Abstract

The idea of entangled modernities is best understood as a complement and corrective to that of `multiple modernities': it serves to theorize the global unity and interconnections of modern socio-cultural formations in a non-reductionist and non-functionalist way. But it can also help to highlight complexity and divergence behind the outwardly uniform or parallel patterns of development. This line of thought seems particularly relevant to the history of Communism. The interdependent but divergent trajectories of the two imperial revolutions, Russian and Chinese, exemplify the multiple patterns of entanglement in unusually instructive ways.
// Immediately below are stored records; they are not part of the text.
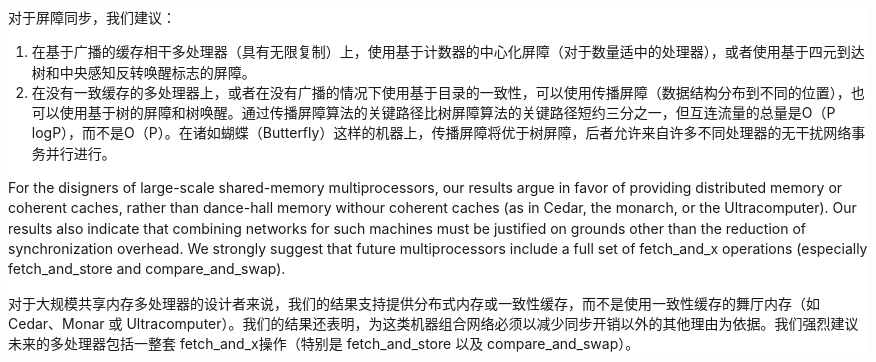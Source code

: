 对于屏障同步，我们建议：
1. 在基于广播的缓存相干多处理器（具有无限复制）上，使用基于计数器的中心化屏障（对于数量适中的处理器），或者使用基于四元到达树和中央感知反转唤醒标志的屏障。
2. 在没有一致缓存的多处理器上，或者在没有广播的情况下使用基于目录的一致性，可以使用传播屏障（数据结构分布到不同的位置），也可以使用基于树的屏障和树唤醒。通过传播屏障算法的关键路径比树屏障算法的关键路径短约三分之一，但互连流量的总量是O（P logP），而不是O（P）。在诸如蝴蝶（Butterfly）这样的机器上，传播屏障将优于树屏障，后者允许来自许多不同处理器的无干扰网络事务并行进行。

For the disigners of large-scale shared-memory multiprocessors, our results argue in favor of providing distributed memory or coherent caches, rather than dance-hall memory withour coherent caches (as in Cedar, the monarch, or the Ultracomputer). Our results also indicate that combining networks for such machines must be justified on grounds other than the reduction of synchronization overhead. We strongly suggest that future multiprocessors include a full set of fetch_and_x operations (especially fetch_and_store and compare_and_swap).

对于大规模共享内存多处理器的设计者来说，我们的结果支持提供分布式内存或一致性缓存，而不是使用一致性缓存的舞厅内存（如 Cedar、Monar 或 Ultracomputer）。我们的结果还表明，为这类机器组合网络必须以减少同步开销以外的其他理由为依据。我们强烈建议未来的多处理器包括一整套 fetch_and_x操作（特别是 fetch_and_store 以及 compare_and_swap）。
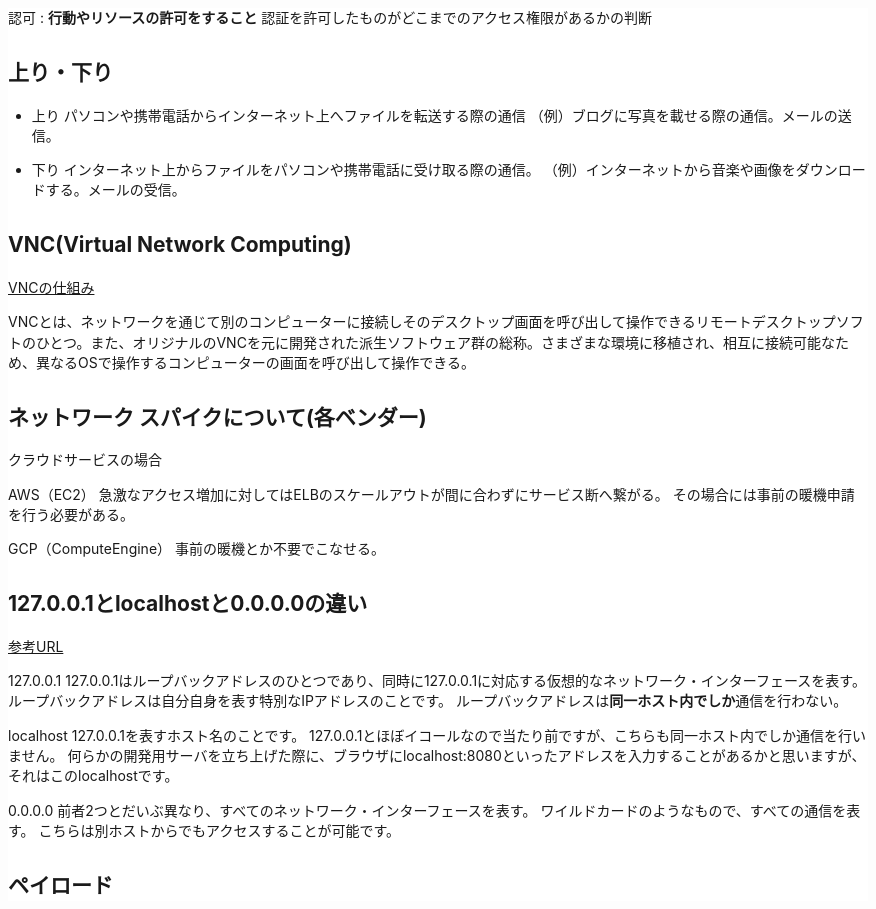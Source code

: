 認可 : **行動やリソースの許可をすること**
認証を許可したものがどこまでのアクセス権限があるかの判断

## 上り・下り

- 上り
パソコンや携帯電話からインターネット上へファイルを転送する際の通信
（例）ブログに写真を載せる際の通信。メールの送信。

- 下り
インターネット上からファイルをパソコンや携帯電話に受け取る際の通信。
（例）インターネットから音楽や画像をダウンロードする。メールの受信。

## VNC(Virtual Network Computing)

[VNCの仕組み](https://nordvpn.com/ja/blog/vnc-vpn/#:~:text=VNC%E3%81%A8VPN%E3%81%AE%E9%81%95%E3%81%84%E3%81%AB%E3%81%A4%E3%81%84%E3%81%A6&text=VNC%E3%81%AF%E3%80%81%E3%83%87%E3%83%90%E3%82%A4%E3%82%B9%E3%81%AE%E3%83%AA%E3%83%A2%E3%83%BC%E3%83%88,%E3%81%93%E3%81%A8%E3%82%92%E3%81%8A%E3%81%99%E3%81%99%E3%82%81%E3%81%97%E3%81%BE%E3%81%99%E3%80%82)

VNCとは、ネットワークを通じて別のコンピューターに接続しそのデスクトップ画面を呼び出して操作できるリモートデスクトップソフトのひとつ。また、オリジナルのVNCを元に開発された派生ソフトウェア群の総称。さまざまな環境に移植され、相互に接続可能なため、異なるOSで操作するコンピューターの画面を呼び出して操作できる。

## ネットワーク スパイクについて(各ベンダー)

クラウドサービスの場合

AWS（EC2）
急激なアクセス増加に対してはELBのスケールアウトが間に合わずにサービス断へ繋がる。
その場合には事前の暖機申請を行う必要がある。

GCP（ComputeEngine）
事前の暖機とか不要でこなせる。

## 127.0.0.1とlocalhostと0.0.0.0の違い

[参考URL](https://qiita.com/1ain2/items/194a9372798eaef6c5ab)

127.0.0.1
127.0.0.1はループバックアドレスのひとつであり、同時に127.0.0.1に対応する仮想的なネットワーク・インターフェースを表す。
ループバックアドレスは自分自身を表す特別なIPアドレスのことです。
ループバックアドレスは**同一ホスト内でしか**通信を行わない。

localhost
127.0.0.1を表すホスト名のことです。
127.0.0.1とほぼイコールなので当たり前ですが、こちらも同一ホスト内でしか通信を行いません。
何らかの開発用サーバを立ち上げた際に、ブラウザにlocalhost:8080といったアドレスを入力することがあるかと思いますが、それはこのlocalhostです。

0.0.0.0
前者2つとだいぶ異なり、すべてのネットワーク・インターフェースを表す。
ワイルドカードのようなもので、すべての通信を表す。
こちらは別ホストからでもアクセスすることが可能です。

## ペイロード
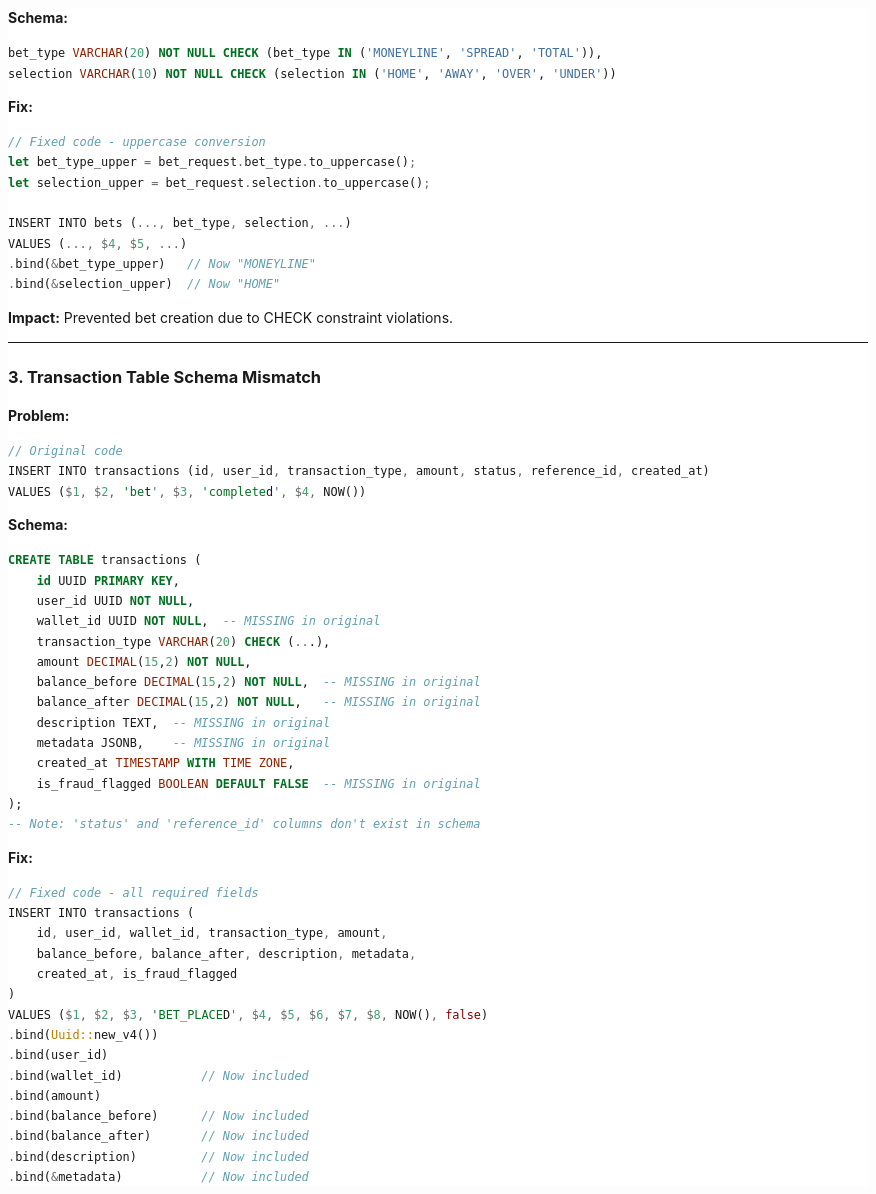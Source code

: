 **Schema:**
```sql
bet_type VARCHAR(20) NOT NULL CHECK (bet_type IN ('MONEYLINE', 'SPREAD', 'TOTAL')),
selection VARCHAR(10) NOT NULL CHECK (selection IN ('HOME', 'AWAY', 'OVER', 'UNDER'))
```

**Fix:**
```rust
// Fixed code - uppercase conversion
let bet_type_upper = bet_request.bet_type.to_uppercase();
let selection_upper = bet_request.selection.to_uppercase();

INSERT INTO bets (..., bet_type, selection, ...)
VALUES (..., $4, $5, ...)
.bind(&bet_type_upper)   // Now "MONEYLINE"
.bind(&selection_upper)  // Now "HOME"
```

**Impact:** Prevented bet creation due to CHECK constraint violations.

---

### 3. Transaction Table Schema Mismatch

**Problem:**
```rust
// Original code
INSERT INTO transactions (id, user_id, transaction_type, amount, status, reference_id, created_at)
VALUES ($1, $2, 'bet', $3, 'completed', $4, NOW())
```

**Schema:**
```sql
CREATE TABLE transactions (
    id UUID PRIMARY KEY,
    user_id UUID NOT NULL,
    wallet_id UUID NOT NULL,  -- MISSING in original
    transaction_type VARCHAR(20) CHECK (...),
    amount DECIMAL(15,2) NOT NULL,
    balance_before DECIMAL(15,2) NOT NULL,  -- MISSING in original
    balance_after DECIMAL(15,2) NOT NULL,   -- MISSING in original
    description TEXT,  -- MISSING in original
    metadata JSONB,    -- MISSING in original
    created_at TIMESTAMP WITH TIME ZONE,
    is_fraud_flagged BOOLEAN DEFAULT FALSE  -- MISSING in original
);
-- Note: 'status' and 'reference_id' columns don't exist in schema
```

**Fix:**
```rust
// Fixed code - all required fields
INSERT INTO transactions (
    id, user_id, wallet_id, transaction_type, amount,
    balance_before, balance_after, description, metadata,
    created_at, is_fraud_flagged
)
VALUES ($1, $2, $3, 'BET_PLACED', $4, $5, $6, $7, $8, NOW(), false)
.bind(Uuid::new_v4())
.bind(user_id)
.bind(wallet_id)           // Now included
.bind(amount)
.bind(balance_before)      // Now included
.bind(balance_after)       // Now included
.bind(description)         // Now included
.bind(&metadata)           // Now included
```
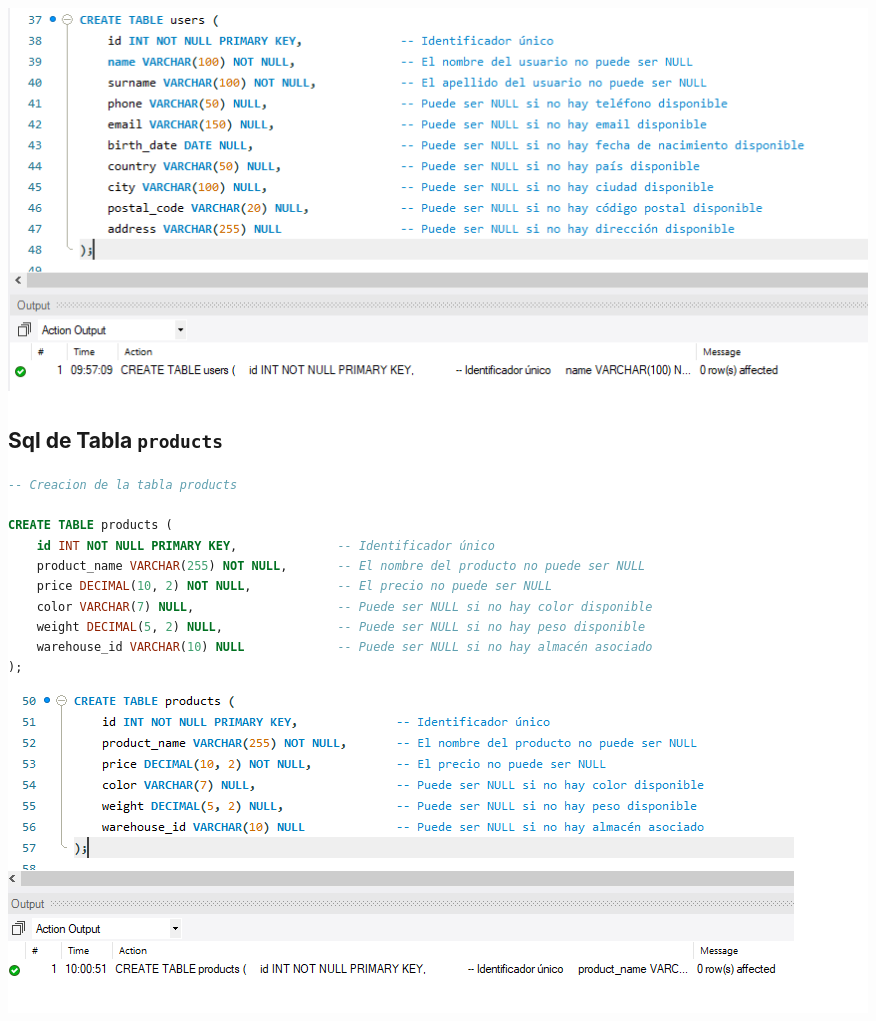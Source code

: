 ![Sql Creacion tabla Users](https://github.com/ciberzerone/it_Academy_Data_Scientist/blob/main/sprint4/imagen/eje05.PNG)


## Sql de Tabla `products`

```sql
-- Creacion de la tabla products

CREATE TABLE products (
    id INT NOT NULL PRIMARY KEY,              -- Identificador único
    product_name VARCHAR(255) NOT NULL,       -- El nombre del producto no puede ser NULL
    price DECIMAL(10, 2) NOT NULL,            -- El precio no puede ser NULL
    color VARCHAR(7) NULL,                    -- Puede ser NULL si no hay color disponible
    weight DECIMAL(5, 2) NULL,                -- Puede ser NULL si no hay peso disponible
    warehouse_id VARCHAR(10) NULL             -- Puede ser NULL si no hay almacén asociado
);
```

![Sql Creacion tabla Users](https://github.com/ciberzerone/it_Academy_Data_Scientist/blob/main/sprint4/imagen/TableProducts.PNG)
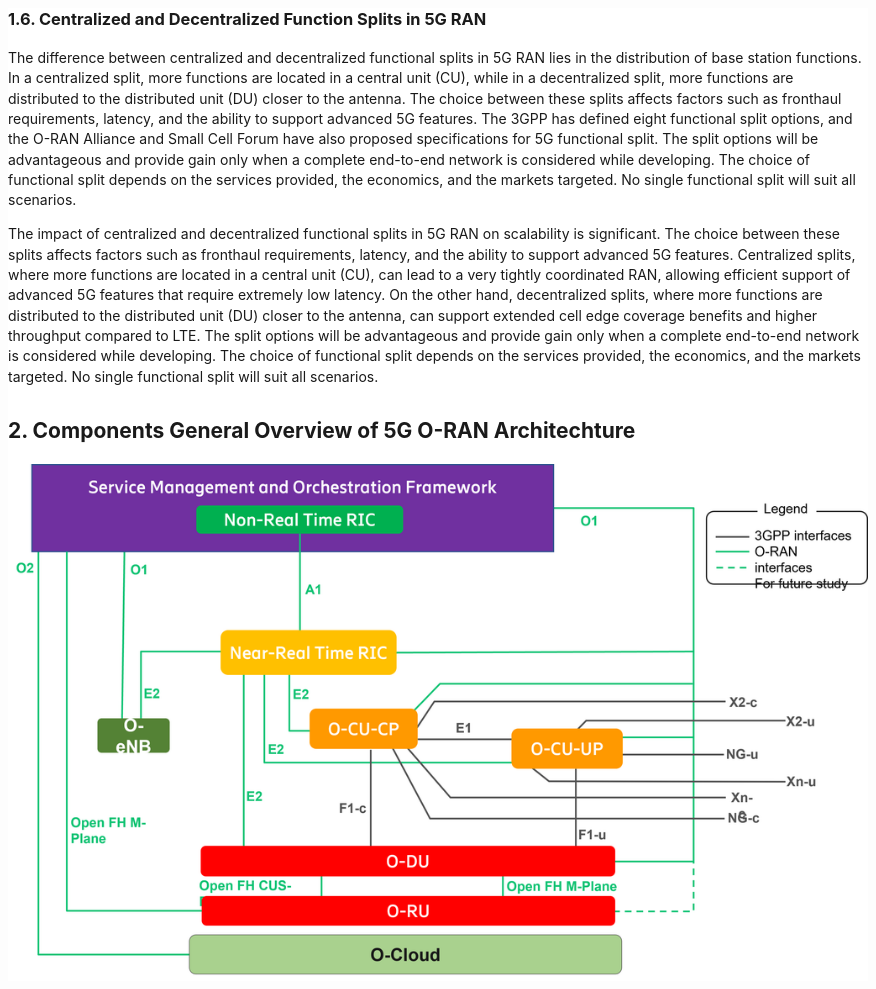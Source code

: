### 1.6. Centralized and Decentralized Function Splits in 5G RAN
The difference between centralized and decentralized functional splits in 5G RAN lies in the distribution of base station functions. In a centralized split, more functions are located in a central unit (CU), while in a decentralized split, more functions are distributed to the distributed unit (DU) closer to the antenna. The choice between these splits affects factors such as fronthaul requirements, latency, and the ability to support advanced 5G features. The 3GPP has defined eight functional split options, and the O-RAN Alliance and Small Cell Forum have also proposed specifications for 5G functional split. The split options will be advantageous and provide gain only when a complete end-to-end network is considered while developing. The choice of functional split depends on the services provided, the economics, and the markets targeted. No single functional split will suit all scenarios.

The impact of centralized and decentralized functional splits in 5G RAN on scalability is significant. The choice between these splits affects factors such as fronthaul requirements, latency, and the ability to support advanced 5G features. Centralized splits, where more functions are located in a central unit (CU), can lead to a very tightly coordinated RAN, allowing efficient support of advanced 5G features that require extremely low latency. On the other hand, decentralized splits, where more functions are distributed to the distributed unit (DU) closer to the antenna, can support extended cell edge coverage benefits and higher throughput compared to LTE. The split options will be advantageous and provide gain only when a complete end-to-end network is considered while developing. The choice of functional split depends on the services provided, the economics, and the markets targeted. No single functional split will suit all scenarios.

## 2. Components General Overview of 5G O-RAN Architechture
![Alt text](image.png)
In both cases, imperial legacies and traditions interacted with modernizing imperatives and geopolitical constraints, as well as with the revolutionary projects proposed as solutions to the imperial crises. The Sino-Soviet entanglement was highly asymmetric; although the Chinese connection seems to have been important at several critical junctures in Soviet history, the impact of the Soviet model on Chinese Communism was incomparably more formative. But the Chinese metamorphoses of the Soviet model deviated from the original in various ways; they were too complex and sometimes too self-destructive to be explained in terms of an adaptive logic. Rather, the transfigurations that took place at various stages - from the beginnings of Chinese Bolshevism to the aberrations of Maoism in power - can be understood as changing patterns of entanglement, combining radicalizing twists to the Soviet model with selective reactivation of Chinese traditions.